We as moms, as women I think are so quick to jump when given a compliment. Let me explain what I mean. Take the example of a conversation between me and my son yesterday. I was having a rough day and felt kinda old and frumpy and was just plain down.
After hours of feeling like that, I decided I needed to pull myself together and do my best to shake off the negative feelings that surrounded me. We had a concert to go to and I didn’t want to go feeling all blah. You know how it is.
So, I put makeup on, changed out of my jeans and t-shirt and actually put jewelry on. I rarely do that anymore. And I did my hair. That usually does the trick for me and pops me out of my frumpy, dumpy mood. So here I am all dolled-up and feeling better about myself.
Compliments and our responses to them
I asked my son how I looked and his response? Well . . . (this is where the explanation comes in) in his words, “you look like you always do”.
When we get responses like that we tend to do one of two things:
- We correct our kids and use this as a teaching opportunity.
Being the mom that I am (having a child with social skills difficulties), my initial response was to teach him how to respond politely to a lady and have him respond politely with a “you look pretty” or “you look very nice”.
2. We feel bad and had hoped we looked better than that.
We take the statement as an insult when it really wasn’t meant that way.
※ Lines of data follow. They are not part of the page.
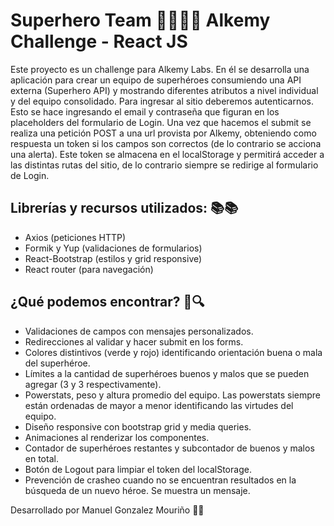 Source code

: # Superhero Team 🦸‍♂️🦸‍♀ Alkemy Challenge - React JS

  Este proyecto es un challenge para Alkemy Labs. En él se desarrolla una aplicación para crear un equipo de superhéroes consumiendo una API externa (Superhero API) y mostrando diferentes atributos a nivel individual y del equipo consolidado.
  Para ingresar al sitio deberemos autenticarnos. Esto se hace ingresando el email y contraseña que figuran en los placeholders del formulario de Login. Una vez que hacemos el submit se realiza una petición POST a una url provista por Alkemy, obteniendo como respuesta un token si los campos son correctos (de lo contrario se acciona una alerta). Este token se almacena en el localStorage y permitirá acceder a las distintas rutas del sitio, de lo contrario siempre se redirige al formulario de Login.

## Librerías y recursos utilizados: 📚📚
  - Axios (peticiones HTTP)
  - Formik y Yup (validaciones de formularios)
  - React-Bootstrap (estilos y grid responsive)
  - React router (para navegación)

## ¿Qué podemos encontrar? 🌟🔍
  - Validaciones de campos con mensajes personalizados.
  - Redirecciones al validar y hacer submit en los forms.
  - Colores distintivos (verde y rojo) identificando orientación buena o mala del superhéroe.
  - Límites a la cantidad de superhéroes buenos y malos que se pueden agregar (3 y 3 respectivamente).
  - Powerstats, peso y altura promedio del equipo. Las powerstats siempre están ordenadas de mayor a menor identificando las virtudes del equipo.
  - Diseño responsive con bootstrap grid y media queries.
  - Animaciones al renderizar los componentes.
  - Contador de superhéroes restantes y subcontador de buenos y malos en total.
  - Botón de Logout para limpiar el token del localStorage.
  - Prevención de crasheo cuando no se encuentran resultados en la búsqueda de un nuevo héroe. Se muestra un mensaje.

Desarrollado por Manuel Gonzalez Mouriño 👨‍💻
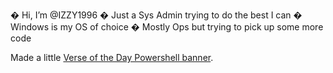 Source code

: � Hi, I’m @IZZY1996
� Just a Sys Admin trying to do the best I can
� Windows is my OS of choice
� Mostly Ops but trying to pick up some more code

Made a little <a href="https://github.com/IZZY1996/IZZY1996/blob/main/Microsoft.Powershell_profile.ps1">Verse of the Day Powershell banner</a>.
<!---
To add to just type   Notepad $profile   in powershell and paste it in there, you may also want to change the shortcut for 
powershell to use the -nologo option so it's not so cluttered
--->
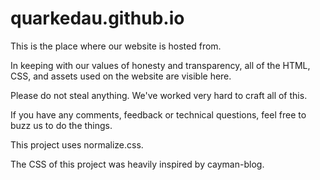 # quarkedau.github.io

This is the place where our website is hosted from.

In keeping with our values of honesty and transparency, all of the HTML, CSS, and assets used on the website are visible here.

Please do not steal anything. We've worked very hard to craft all of this.

If you have any comments, feedback or technical questions, feel free to buzz us to do the things.


This project uses normalize.css.

The CSS of this project was heavily inspired by cayman-blog.

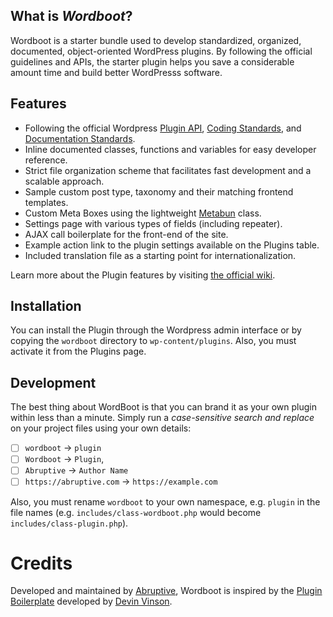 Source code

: ## What is _Wordboot_?

Wordboot is a starter bundle used to develop standardized, organized, documented, object-oriented WordPress plugins. By following the official guidelines and APIs, the starter plugin helps you save a considerable amount time and build better WordPresss software.

## Features

* Following the official Wordpress [Plugin API](http://codex.wordpress.org/Plugin_API), [Coding Standards](http://codex.wordpress.org/WordPress_Coding_Standards), and [Documentation Standards](https://make.wordpress.org/core/handbook/best-practices/inline-documentation-standards/php/).
* Inline documented classes, functions and variables for easy developer reference.
* Strict file organization scheme that facilitates fast development and a scalable approach.
* Sample custom post type, taxonomy and their matching frontend templates.
* Custom Meta Boxes using the lightweight [Metabun](https://github.com/Abruptive/Metabun) class.
* Settings page with various types of fields (including repeater).
* AJAX call boilerplate for the front-end of the site.
* Example action link to the plugin settings available on the Plugins table.
* Included translation file as a starting point for internationalization.

Learn more about the Plugin features by visiting [the official wiki](https://github.com/Abruptive/Wordboot/wiki).

## Installation

You can install the Plugin through the Wordpress admin interface or by copying the `wordboot` directory to `wp-content/plugins`. Also, you must activate it from the Plugins page.

## Development

The best thing about WordBoot is that you can brand it as your own plugin within less than a minute. Simply run a *case-sensitive search and replace* on your project files using your own details:

* [ ] `wordboot` -> `plugin`
* [ ] `Wordboot` -> `Plugin`,
* [ ] `Abruptive` -> `Author Name`
* [ ] `https://abruptive.com` -> `https://example.com`

Also, you must rename `wordboot` to your own namespace, e.g. `plugin` in the file names (e.g. `includes/class-wordboot.php` would become `includes/class-plugin.php`).

# Credits

Developed and maintained by [Abruptive](https://abruptive.com), Wordboot is inspired by the [Plugin Boilerplate](https://github.com/DevinVinson/WordPress-Plugin-Boilerplate) developed by [Devin Vinson](https://github.com/DevinVinson).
But because we don’t know how to take a compliment it immediately becomes a negative thing.
Stop after that compliment and think
But this time I did something else, I stopped and thought about it and said to myself, wait a minute! He wasn’t being insulting or hurtful. That wasn’t the intention behind his words at all.
I felt pretty all dolled-up but apparently, my kiddo thinks I look pretty all the time, hair done and makeup on or not. So what did I do? I stopped the negative thinking, I stopped feeling like I needed to correct him for something he didn’t do and I thanked him instead.
Yes, that confused him a bit but after a little explaining, I think he understood why I thanked him as he was a bit confused thinking I was upset with him.
Don’t get me wrong, I did tell him it’s much more polite to offer a compliment but I felt better about me and him. You knew I couldn’t just not take the opportunity to teach him something when an opportunity like this arises, it’s just not in me not to.